(Records excerpted from a collection)
»»

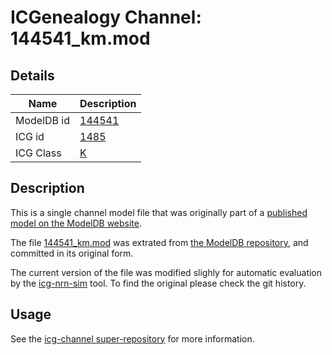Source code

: # ICGenealogy Channel: 144541\_km.mod

## Details

Name | Description
---- | -----------
ModelDB id | [144541](http://senselab.med.yale.edu/ModelDB/ShowModel.cshtml?model=144541)
ICG id | [1485](http://icg.neurotheory.ox.ac.uk/channels/1/1485)
ICG Class | [K](http://icg.neurotheory.ox.ac.uk/channels/1)

## Description

This is a single channel model file that was originally part of a [published model on the ModelDB website](http://senselab.med.yale.edu/ModelDB/ShowModel.cshtml?model=144541).


The file [144541\_km.mod](144541_km.mod) was extrated from [the ModelDB repository](http://senselab.med.yale.edu/ModelDB/ShowModel.cshtml?model=144541), and committed in its original form.

The current version of the file was modified slighly for automatic evaluation by the [icg-nrn-sim](https://github.com/icgenealogy/icg-nrn-sim) tool. To find the original please check the git history.


## Usage

See the [icg-channel super-repository](https://github.com/icgenealogy/icg-channels) for more information.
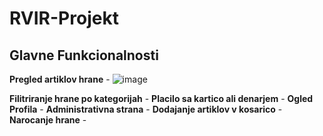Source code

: # RVIR-Projekt

## Glavne Funkcionalnosti

**Pregled artiklov hrane** - 
![image](https://github.com/user-attachments/assets/92bdfc66-2b9a-4f82-804e-9599ca18f004)

**Filitriranje hrane po kategorijah** - 
**Placilo sa kartico ali denarjem** - 
**Ogled Profila** - 
**Administrativna strana** - 
**Dodajanje artiklov v kosarico** - 
**Narocanje hrane** -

««

TASK:
Only a number is wanted. How many lines of the entries above carry "repository"?

WRITTEN SOLUTION:
2